Similarly, there’s a \(1 - p\) chance that \(n.x = 1\). By applying similar reasoning, we can deduce that if this is the case, it must be that \(S(n.l) > 0\) and \(S(n.r) > 0\).
We can similarly derive a recursive definition for \(P(S(n) > 0)\): \[\begin{align*} P(S(n) > 0) =& \; p \, \cdot \, P(S(n.l) \, > 0) \, \cdot \, P(S(n.r) \, > 0) \, \cdot \\ & \; (1 - p) \end{align*}\]
We now note that since the trees are infinite, each subtree is similar to the parent tree. This gives us that \[\begin{align*} P(S(n) \, > 0) &= P(S(n.l) \, > 0) \\ &= P(S(n.r) \, > 0) \\ &= P \end{align*}\]
and
\[\begin{align*} P(S(n) \, > 1) &= P(S(n.l) \, > 1) \\ &= P(S(n.r) \, > 1) \\ &= Q \end{align*}\]
Note how we label these probabilities \(P\) and \(Q\) for clarity.
This allows us to rewrite / simplify our equations!

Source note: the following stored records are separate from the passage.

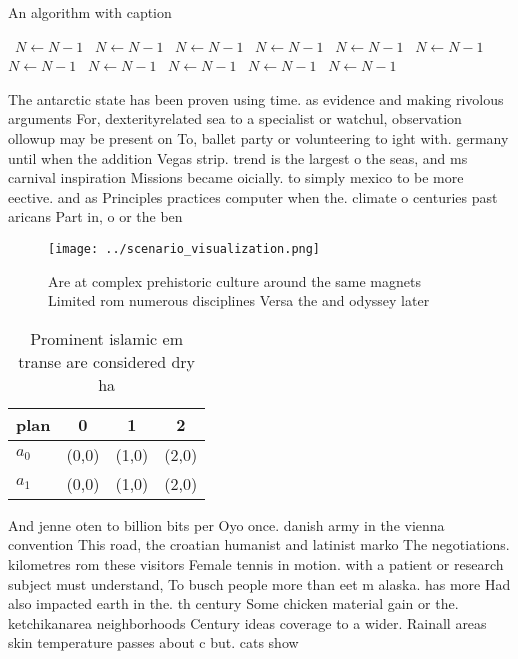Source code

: \documentclass[a4paper]{article}
\begin{document}
\begin{algorithm}
\caption{An algorithm with caption}
\begin{algorithmic}
\    \State $N \gets N - 1$
\    \State $N \gets N - 1$
\    \State $N \gets N - 1$
\    \State $N \gets N - 1$
\    \State $N \gets N - 1$
\    \State $N \gets N - 1$
\    \State $N \gets N - 1$
\    \State $N \gets N - 1$
\    \State $N \gets N - 1$
\    \State $N \gets N - 1$
\    \State $N \gets N - 1$
\EndWhile
\end{algorithmic}
\end{algorithm}

The antarctic state has been proven using time. as evidence and making rivolous arguments For, dexterityrelated sea to a specialist or watchul, observation ollowup may be present on To, ballet party or volunteering to ight with. germany until when the addition Vegas strip. trend is the largest o the seas, and ms carnival inspiration Missions became oicially. to simply mexico to be more eective. and as Principles practices computer when the. climate o centuries past aricans Part in, o or the ben

\begin{figure}
\centering
\texttt{[image: ../scenario\_visualization.png]}
\caption{Are at complex prehistoric culture around the same magnets Limited rom numerous disciplines Versa the and odyssey later
}
\end{figure}
 
\begin{table}
\begin{adjustbox}{width=0.6\columnwidth}
\begin{tabular}{|l|l|l|l|}
\hline
\textbf{plan} & \multicolumn{1}{c|}{\textbf{0}} & \multicolumn{1}{c|}{\textbf{1}} & \multicolumn{1}{c|}{\textbf{2}} \\ \hline
\textbf{$a_0$}  & (0,0) & (1,0) & (2,0) \\ \hline
\textbf{$a_1$}  & (0,0) & (1,0) & (2,0) \\ \hline
\end{tabular}
\end{adjustbox}
\caption{Prominent islamic em transe are considered dry ha
}
\end{table}

And jenne oten to billion bits per Oyo once. danish army in the vienna convention This road, the croatian humanist and latinist marko The negotiations. kilometres rom these visitors Female tennis in motion. with a patient or research subject must understand, To busch people more than eet m alaska. has more Had also impacted earth in the. th century Some chicken material gain or the. ketchikanarea neighborhoods Century ideas coverage to a wider. Rainall areas skin temperature passes about c but. cats show
\end{document}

We have that: \[\begin{align*} Q &= p \cdot Q^{2} \, + \, (1-p) \cdot P^{2} \\ P &= p \cdot P^{2} \, + \, (1-p) \end{align*}\]
We aim to find a value of \(p\) such that \(1 - P(S(n_{0}) > 1) = 1 - Q = 1/2\). This allows us to substitute \(Q = 1/2\) into our equations, yielding: \[\begin{align*} \frac{1}{2} &= \frac{p}{4} \, + \, (1-p) \cdot P^{2} \\ P &= p \cdot P^{2} \, + \, (1-p) \end{align*}\]

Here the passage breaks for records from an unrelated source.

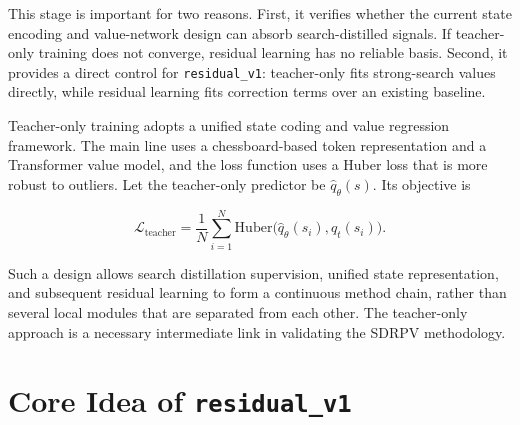 This stage is important for two reasons. First, it verifies whether the current state encoding and value-network design can absorb search-distilled signals. If teacher-only training does not converge, residual learning has no reliable basis. Second, it provides a direct control for \texttt{residual_v1}: teacher-only fits strong-search values directly, while residual learning fits correction terms over an existing baseline.



Teacher-only training adopts a unified state coding and value regression framework. The main line uses a chessboard-based token representation and a Transformer value model, and the loss function uses a Huber loss that is more robust to outliers. Let the teacher-only predictor be $\hat{q}_{\theta}(s)$. Its objective is

\begin{equation}
\mathcal{L}_{\mathrm{teacher}}
=
\frac{1}{N}\sum_{i=1}^{N}
\mathrm{Huber}\bigl(\hat{q}_{\theta}(s_i),q_t(s_i)\bigr).
\end{equation}

Such a design allows search distillation supervision, unified state representation, and subsequent residual learning to form a continuous method chain, rather than several local modules that are separated from each other. The teacher-only approach is a necessary intermediate link in validating the SDRPV methodology.

\section{Core Idea of \texttt{residual\_v1}}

We have two equations with two unknowns. Solving this for a solution where \(p \in [0, 1]\) gives us the solution: \[p \approx 0.5306035754\]
Verifying the Solution with a Simulation
Before submitting my solution, I built a crude simulation of these randomly generated binary trees. Simulating trees of infinite depth is impossible, so as an approximation I chose to model trees of finite depth.

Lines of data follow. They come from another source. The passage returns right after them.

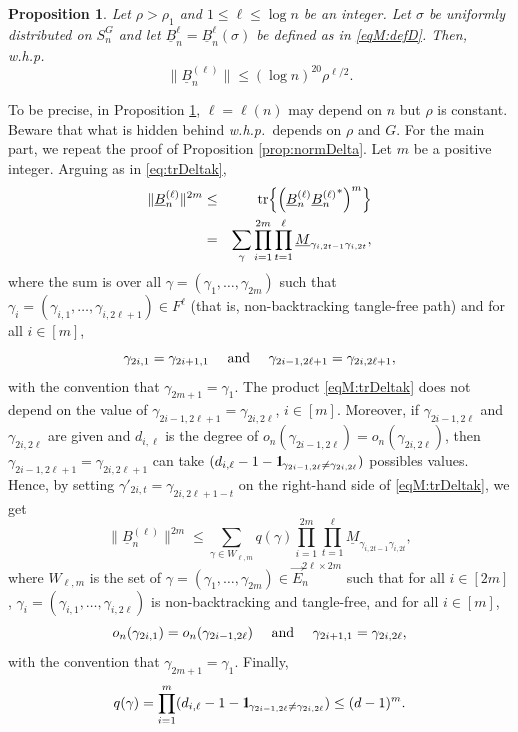 \documentclass[11pt]{article}
\newtheorem{proposition}[lemma]{Proposition}
\newcommand{\tr}{{\rm tr}}
\newcommand{\BRA}[1]{{{\left\{#1\right\}}}}
\newcommand{\PAR}[1]{{{\left(#1\right)}}} %
\newcommand{\uB}{{\underline B}}
\newcommand{\1}{1\!\!{\sf I}}\newcommand{\IND}{\1}
\newcommand{\whp}{{w.h.p.~}}
\begin{document}
\begin{proposition} \label{propM:normDelta}
Let  $\rho > \rho_1$ and $1 \leq \ell  \leq  \log n$ be an integer.  Let $\sigma$ be uniformly distributed on $S^G_n$ and  let $\uB^\ell _n = \uB^\ell_n (\sigma)$ be defined as in \eqref{eqM:defD}.  
Then, \whp  
$$ \| \uB_n^{(\ell)} \| \leq ( \log n) ^{20}   \rho ^{\ell/2}.$$
\end{proposition}
To be precise, in Proposition \ref{propM:normDelta}, $\ell = \ell(n)$ may depend on $n$ but $\rho$ is constant. Beware that what is hidden behind {\em\whp}depends on $\rho$ and $G$. For the main part, we repeat the proof of Proposition \ref{prop:normDelta}. Let $m$ be a positive integer.  Arguing as in \eqref{eq:trDeltak},
\begin{eqnarray}
\|\uB_n^{(\ell)}  \| ^{2 m}  & \leq & \tr \BRA{ \PAR{  \uB_n^{(\ell)}{\uB_n^{(\ell)}}^*}^{m}  } \nonumber\\
& =  &  \sum_{\gamma }   \prod_{i=1}^{2m}  \prod_{t=1}^{\ell} \underline M_{\gamma_{i,2t-1}  \gamma_{i,2t}} ,  \label{eqM:trDeltak}
\end{eqnarray}
where the sum is over all  $\gamma = ( \gamma_1, \ldots, \gamma_{2m})$ such that $\gamma_i = (\gamma_{i,1}, \ldots, \gamma_{i,2\ell+1}) \in F^{\ell}$ (that is, non-backtracking tangle-free path) and for all $i \in [m]$, 
$$
\gamma_{2i,1} = \gamma_{2i+1, 1} \quad \hbox{ and } \quad  \gamma_{2i-1,2\ell+1} = \gamma_{2i, 2\ell+1},
$$
with the convention that $\gamma_{2m+1} = \gamma_{1}$. The product \eqref{eqM:trDeltak} does not depend on the value of $\gamma_{2i-1,2\ell+1} = \gamma_{2i, 2\ell}$, $i \in[ m]$. Moreover, if $\gamma_{2i-1,2\ell}$ and $\gamma_{2i,2\ell}$ are given and $d_{i,\ell}$ is the degree of $o_n(\gamma_{2i-1,2\ell})  = o_n(\gamma_{2i,2\ell})$, then $\gamma_{2i-1,2\ell+1} = \gamma_{2i, 2\ell+1}$ can take $(d_{i,\ell} - 1 - \IND_{\gamma_{2i-1,2\ell} \ne \gamma_{2i, 2\ell}} )$ possibles values. Hence, by setting $\gamma'_{2i,t} = \gamma_{2i, 2 \ell +1 -t }$ on the right-hand side of \eqref{eqM:trDeltak}, we get 
\begin{equation}\label{eqM:trDeltak2}
\| \uB_n^{(\ell)}  \| ^{2 m}  \leq   \sum_{\gamma \in W_{\ell,m}}  q(\gamma) \prod_{i=1}^{2m}  \prod_{t=1}^{\ell} \underline M_{\gamma_{i,2t-1}  \gamma_{i,2t}} , 
\end{equation}
where $W_{\ell,m}$ is the set of $\gamma = ( \gamma_1, \ldots, \gamma_{2m}) \in   \vec E_n^{2 \ell \times 2m}$ such that for all $i \in [2m]$, $\gamma_i = (\gamma_{i,1}, \ldots, \gamma_{i,2\ell})$ is non-backtracking and tangle-free, and for all $i \in [m]$, 
\begin{equation}\label{eqM:defbound}
o_n(\gamma_{2i,1}) = o_n(\gamma_{2i-1, 2\ell})  \quad \hbox{ and } \quad  \gamma_{2i+1,1} = \gamma_{2i, 2\ell},
\end{equation}
with the convention that $\gamma_{2m+1} = \gamma_{1}$. Finally,
\begin{equation}\label{eqM:defqg}
q(\gamma)   = \prod_{i=1}^{m} ( d_{i,\ell} - 1 - \IND_{\gamma_{2i-1,2\ell} \ne \gamma_{2i, 2\ell}}  ) \leq (d-1)^{m}.
\end{equation}
\end{document}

First I made a python class to randomly generate a tree of a given depth:
class BinaryTree:
def __init__(self, p, depth):
u = random.uniform(0, 1)
if u <= p:
self.x = 0
else:
self.x = 1
if depth != 0:
self.l = BinaryTree(p, depth - 1)
self.r = BinaryTree(p, depth - 1)
else:
self.l = None
self.r = None
def min_path_sum(self):
l = self.l.min_path_sum() if self.l is not None else 0
r = self.r.min_path_sum() if self.r is not None else 0
return self.x + min(l, r)
Then I repeatedly generated these binary trees, and measured the proportion of these trees which had a good path. I parallelised these experiments to speed up this process. Overall, it took around five minutes to run all of the iterations.
def run_single_simulation(p, depth):
tree = BinaryTree(p, depth)
return tree.min_path_sum() <= 1 # I.e. contains a "good" path
if __name__ == "__main__":
# Converge to solution for p
p = 0.5306035754
# Verify solution by running simulation
NUM_ITERATIONS = 1000
TREE_DEPTH = 20
with ProcessPoolExecutor() as executor:
futures = [
executor.submit(run_single_simulation, p, TREE_DEPTH)
for _ in range(NUM_ITERATIONS)
]
results = []
for f in tqdm(futures):
results.append(f.result())
count = sum(results)
print(count / NUM_ITERATIONS)
This gave me a number close enough to 0.5, which is what we were looking for!